Jeff Vesely won’t talk about sizes and power outputs. He points out the earlier Redwing Electronic Warfare system, developed by DSTG for a similar purpose and commercialised by L3Harris in Brisbane in 2018, measures roughly 15 x 10 x 5 cm.
CATJAT won’t be bigger than this but will be much more clever and capable. And it could be exported as widely as Redwing, which was designed originally for the Afghan Army but has been adopted widely elsewhere.
The threat keeps changing as technology evolves, says BRIG David Westphalen, DSTG’s military adviser on improvised threats and a former sapper who spent nearly two years in Iraq and Afghanistan battling IEDs along Coalition supply routes.
The importance of a sovereign capability is illustrated by his experience in Afghanistan: it once took 72 hours to get a response from the US to a technical question he posed.
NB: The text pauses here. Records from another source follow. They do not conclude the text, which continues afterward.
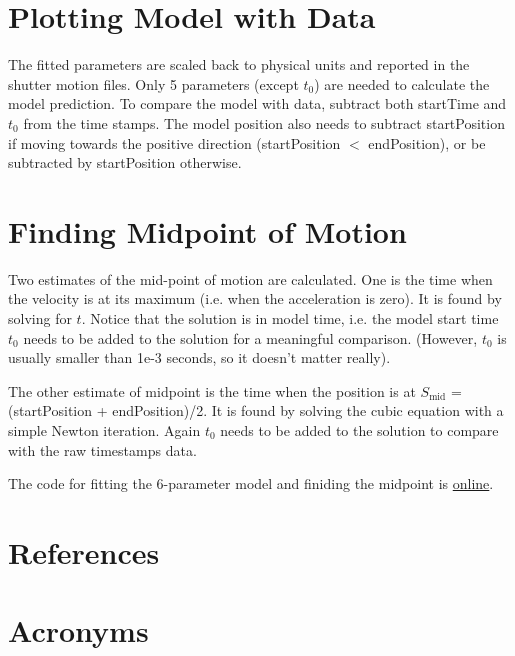 \documentclass[OPS,lsstdraft,authoryear,toc]{lsstdoc}
\begin{document}
\section{Plotting Model with Data}
The fitted parameters are scaled back to physical units and reported in the shutter motion files. Only 5 parameters (except $t_0$) are needed to calculate the model prediction. To compare the model with data, subtract both startTime and $t_0$ from the time stamps. The model position also needs to subtract startPosition if moving towards the positive direction (startPosition $<$ endPosition), or be subtracted by startPosition otherwise.

\section{Finding Midpoint of Motion}
Two estimates of the mid-point of motion are calculated. One is the time when the velocity is at its maximum (i.e. when the acceleration is zero). It is found by solving
for $t$. Notice that the solution is in model time, i.e. the model start time $t_0$ needs to be added to the solution for a meaningful comparison. (However, $t_0$ is usually smaller than 1e-3 seconds, so it doesn't matter really).

The other estimate of midpoint is the time when the position is at $S_{\mathrm{mid}}$ = (startPosition + endPosition)/2. It is found by solving the cubic equation
with a simple Newton iteration. Again $t_0$ needs to be added to the solution to compare with the raw timestamps data.

The code for fitting the 6-parameter model and finiding the midpoint is
\href{https://github.com/shuang92/StandaloneJavaShutterFitter/blob/main/src/main/java/org/lsst/ccs/standalone/shutter/fitter/StandaloneJavaShutterFitter.java}{online}.


\appendix
\section{References} \label{sec:bib}
\renewcommand{\refname}{} %


\section{Acronyms} \label{sec:acronyms}

\end{document}
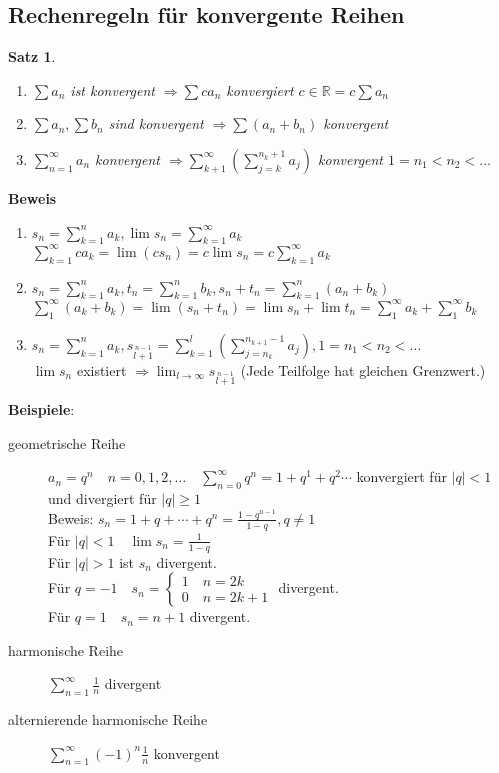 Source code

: \documentclass[ngerman,titlepage,twoside, parskip=half*]{scrreprt}
\newcommand*{\R}{\mathbb{R}}
\theoremstyle{plain}
\newtheorem{theorem}{Satz}[section]
\theoremstyle{definition}
\theoremstyle{remark}
\newcommand*{\abs}[2][]{#1\lvert#2#1\rvert}
\begin{document}
\subsection{Rechenregeln für konvergente Reihen}
\begin{theorem}
\label{satz:RechenregelReihe}
\begin{enumerate}[(1)]
  \item $\sum a_n$ ist konvergent $\Rightarrow \sum ca_n$ konvergiert $c\in \R =c\sum a_n$
  \item $\sum a_n, \sum b_n$ sind konvergent $\Rightarrow \sum(a_n+b_n)$ konvergent
  \item $\sum_{n=1}^\infty a_n$ konvergent $\Rightarrow \sum_{k+1}^\infty (\sum_{j=k}^{n_k+1} a_j)$ konvergent $1=n_1<n_2<\ldots$
\end{enumerate}
\end{theorem}
\textbf{Beweis}
\begin{enumerate}[(1)]
  \item $s_n=\sum_{k=1}^n a_k, \lim s_n=\sum_{k=1}^\infty a_k$\\
    $\sum_{k=1}^\infty ca_k =\lim(cs_n)=c\lim s_n =c\sum_{k=1}^\infty a_k$
  \item $s_n=\sum_{k=1}^n a_k, t_n=\sum_{k=1}^n b_k, s_n+t_n=\sum_{k=1}^n (a_n+ b_k)$\\
    $\sum_1^\infty (a_k+b_k)=\lim (s_n+t_n)=\lim s_n +\lim t_n=\sum_1^\infty a_k +\sum_1^\infty b_k$
  \item $s_n=\sum_{k=1}^n a_k, s_{\stackrel{n-1}{l+1}}=\sum_{k=1}^l(\sum_{j=n_k}^{n_{k+1}-1} a_j), 1=n_1<n_2<\ldots$\\
    $\lim s_n$ existiert $\Rightarrow \lim_{l\rightarrow \infty}
    s_{\stackrel{n-1}{l+1}}$ (Jede Teilfolge hat gleichen Grenzwert.)
\end{enumerate}
\textbf{Beispiele}:
\begin{description}
  \item[geometrische Reihe] $a_n=q^n \quad n=0,1,2,\ldots \quad \sum_{n=0}^\infty q^n=1+q^1+q^2\cdots$
    kon\-ver\-giert für $\abs{q}<1$ und divergiert für $\abs{q}\geq 1$\\
    Beweis: $s_n =1+q+\cdots +q^n=\frac{1-q^{n-1}}{1-q}, q\neq 1$\\
    Für $\abs{q}<1 \quad \lim s_n=\frac{1}{1-q}$\\
    Für $\abs{q}>1$ ist $s_n$ divergent.\\
    Für $q=-1 \quad s_n=\begin{cases}1 \quad n=2k\\0 \quad n=2k+1\end{cases}$ divergent.\\
    Für $q=1 \quad s_n=n+1$ divergent.
  \item[harmonische Reihe] $\sum_{n=1}^\infty \frac{1}{n}$ divergent
  \item[alternierende harmonische Reihe]  $\sum_{n=1}^\infty (-1)^n\frac{1}{n}$ konvergent
\end{description}
\end{document}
Having a sovereign capability means being able to address the issue immediately, on the spot – that could be vital.
But he points out those 72 hours built on three decades of R&D and experience: it can take that long to develop the technical expertise to give an immediate reply, regardless of the technology domain concerned.
That expertise is precious: it’s hard-won and easily dissipated. To use a military term, it represents depth in capability and expertise, says Brig Westphalen.
Without it DSTG would be unable to even define accurately, let alone tackle, significant technology problems. And it’s that depth which gives DSTG such international credibility in the electronic warfare domain.
So will the army actually acquire CATJAT? There are no absolute guarantees, say both Jeff Vesely and BRIG Westphalen, but Australia’s defence industry policy emphasises sovereign industry capability as well as the development of a robust, resilient industry base. Industry policy also increasingly encourages companies to go to the technological forefront where possible.
RFTeq is already there with a world-class sovereign capability and is aiming to have a full CATJAT capability ready for service in 2025, with elements of it potentially ready for service in 2024.
Given the warm reception it has enjoyed from end users in the ADF, CATJAT could enter the market through a number of future Australian defence acquisition programs.